Melindungi rumah terakhir bagi satwa kebanggaan Indonesia di Lampung.

Menanam Benih Konservasi: Balai TN Way Kambas Sambangi Kampus UNU Lampung

Kesadaran akan pentingnya menjaga alam harus dimulai sedini mungkin, terutama di kalangan generasi muda yang menempuh pendidikan tinggi. Pada Selasa, 2 April 2024, Balai Taman Nasional Way Kambas (BTNWK) bersama Wildlife Conservation Society-Indonesia Program (WCS-IP) meluncurkan inisiatif luar biasa dengan mengadakan kegiatan edukasi di Universitas Nahdlatul Ulama (UNU) Lampung. Langkah ini menjadi jembatan penting untuk memperkenalkan dunia konservasi secara lebih dekat kepada para mahasiswa.

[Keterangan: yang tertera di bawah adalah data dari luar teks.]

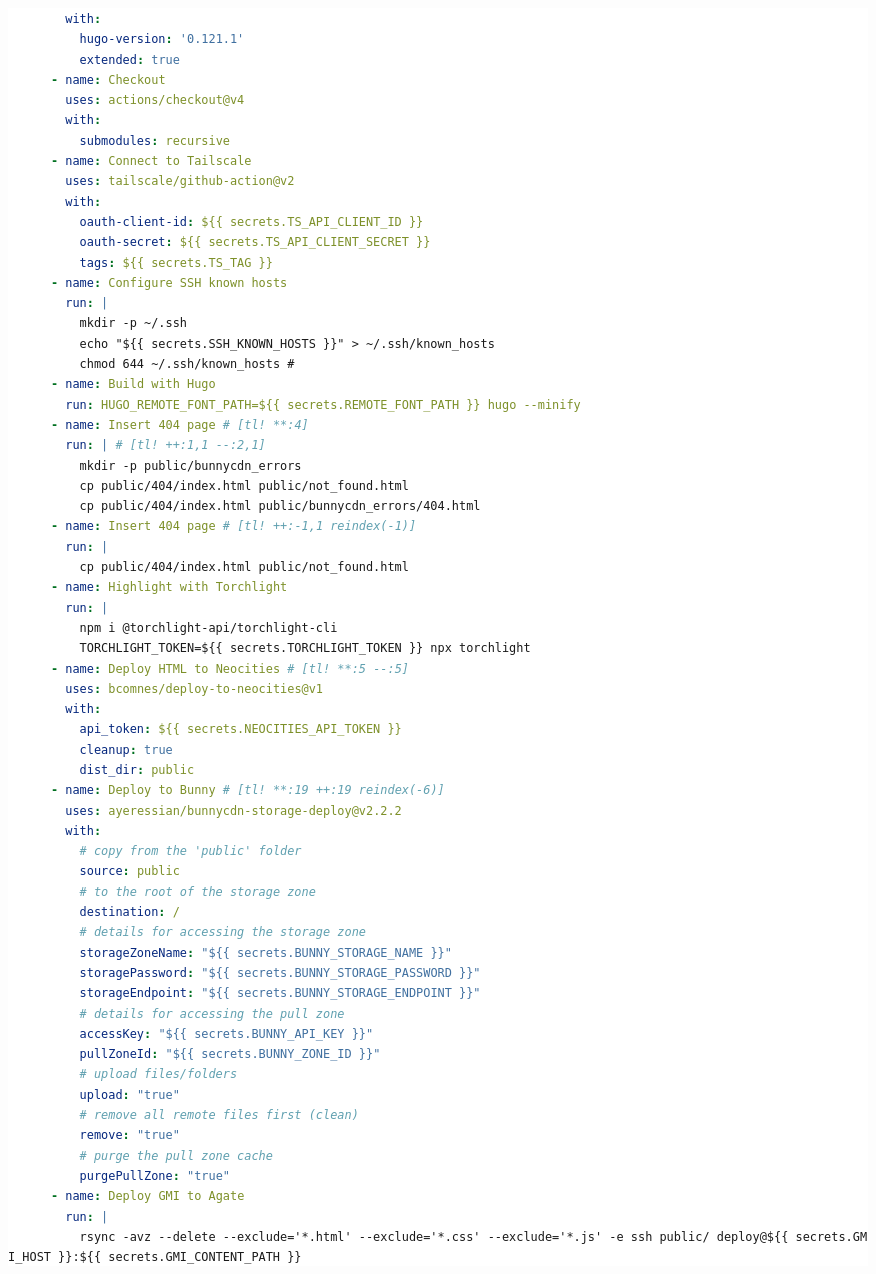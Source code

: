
```yaml
        with:
          hugo-version: '0.121.1'
          extended: true
      - name: Checkout
        uses: actions/checkout@v4
        with:
          submodules: recursive
      - name: Connect to Tailscale
        uses: tailscale/github-action@v2
        with:
          oauth-client-id: ${{ secrets.TS_API_CLIENT_ID }}
          oauth-secret: ${{ secrets.TS_API_CLIENT_SECRET }}
          tags: ${{ secrets.TS_TAG }}
      - name: Configure SSH known hosts
        run: |
          mkdir -p ~/.ssh
          echo "${{ secrets.SSH_KNOWN_HOSTS }}" > ~/.ssh/known_hosts
          chmod 644 ~/.ssh/known_hosts #
      - name: Build with Hugo
        run: HUGO_REMOTE_FONT_PATH=${{ secrets.REMOTE_FONT_PATH }} hugo --minify
      - name: Insert 404 page # [tl! **:4]
        run: | # [tl! ++:1,1 --:2,1]
          mkdir -p public/bunnycdn_errors
          cp public/404/index.html public/not_found.html
          cp public/404/index.html public/bunnycdn_errors/404.html
      - name: Insert 404 page # [tl! ++:-1,1 reindex(-1)]
        run: |
          cp public/404/index.html public/not_found.html
      - name: Highlight with Torchlight
        run: |
          npm i @torchlight-api/torchlight-cli
          TORCHLIGHT_TOKEN=${{ secrets.TORCHLIGHT_TOKEN }} npx torchlight
      - name: Deploy HTML to Neocities # [tl! **:5 --:5]
        uses: bcomnes/deploy-to-neocities@v1
        with:
          api_token: ${{ secrets.NEOCITIES_API_TOKEN }}
          cleanup: true
          dist_dir: public
      - name: Deploy to Bunny # [tl! **:19 ++:19 reindex(-6)]
        uses: ayeressian/bunnycdn-storage-deploy@v2.2.2
        with:
          # copy from the 'public' folder
          source: public
          # to the root of the storage zone
          destination: /
          # details for accessing the storage zone
          storageZoneName: "${{ secrets.BUNNY_STORAGE_NAME }}"
          storagePassword: "${{ secrets.BUNNY_STORAGE_PASSWORD }}"
          storageEndpoint: "${{ secrets.BUNNY_STORAGE_ENDPOINT }}"
          # details for accessing the pull zone
          accessKey: "${{ secrets.BUNNY_API_KEY }}"
          pullZoneId: "${{ secrets.BUNNY_ZONE_ID }}"
          # upload files/folders
          upload: "true"
          # remove all remote files first (clean)
          remove: "true"
          # purge the pull zone cache
          purgePullZone: "true"
      - name: Deploy GMI to Agate
        run: |
          rsync -avz --delete --exclude='*.html' --exclude='*.css' --exclude='*.js' -e ssh public/ deploy@${{ secrets.GMI_HOST }}:${{ secrets.GMI_CONTENT_PATH }}
```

Kegiatan ini disambut dengan hangat dan penuh apresiasi oleh pihak kampus. Rektor UNU Lampung, Miftahudin S.Ag., M.Si., mengungkapkan kekagumannya atas kehadiran rombongan BTNWK. Menariknya, meskipun lokasi kampus UNU Lampung hanya berjarak sekitar 4 km dari batas kawasan Taman Nasional Way Kambas, momen ini merupakan kali pertama kedua belah pihak dapat bertemu secara formal dan saling mengenal lebih dalam demi misi pelestarian lingkungan.

Kehadiran para ahli konservasi di tengah mahasiswa membawa angin segar bagi kurikulum pendidikan di sana. Pihak rektorat mengakui bahwa saat ini di UNU Lampung belum tersedia mata kuliah khusus mengenai manajemen satwa liar. Oleh karena itu, ilmu yang dibagikan oleh tim BTNWK dan WCS-IP menjadi pengetahuan baru yang sangat berharga bagi para mahasiswa. Pengetahuan ini diharapkan dapat membuka wawasan mereka mengenai kompleksitas serta pentingnya menjaga satwa liar dan habitatnya.

Sinergi antara instansi konservasi dan institusi pendidikan seperti ini diharapkan dapat terus berlanjut di masa depan. Mahasiswa bukan hanya menjadi agen perubahan, tetapi juga bisa menjadi mitra strategis dalam upaya perlindungan kawasan hutan di sekitar mereka. Dengan memahami nilai penting Way Kambas bagi dunia, generasi muda Lampung diharapkan tumbuh menjadi garda terdepan yang peduli dan siap menjaga kekayaan alam milik Indonesia.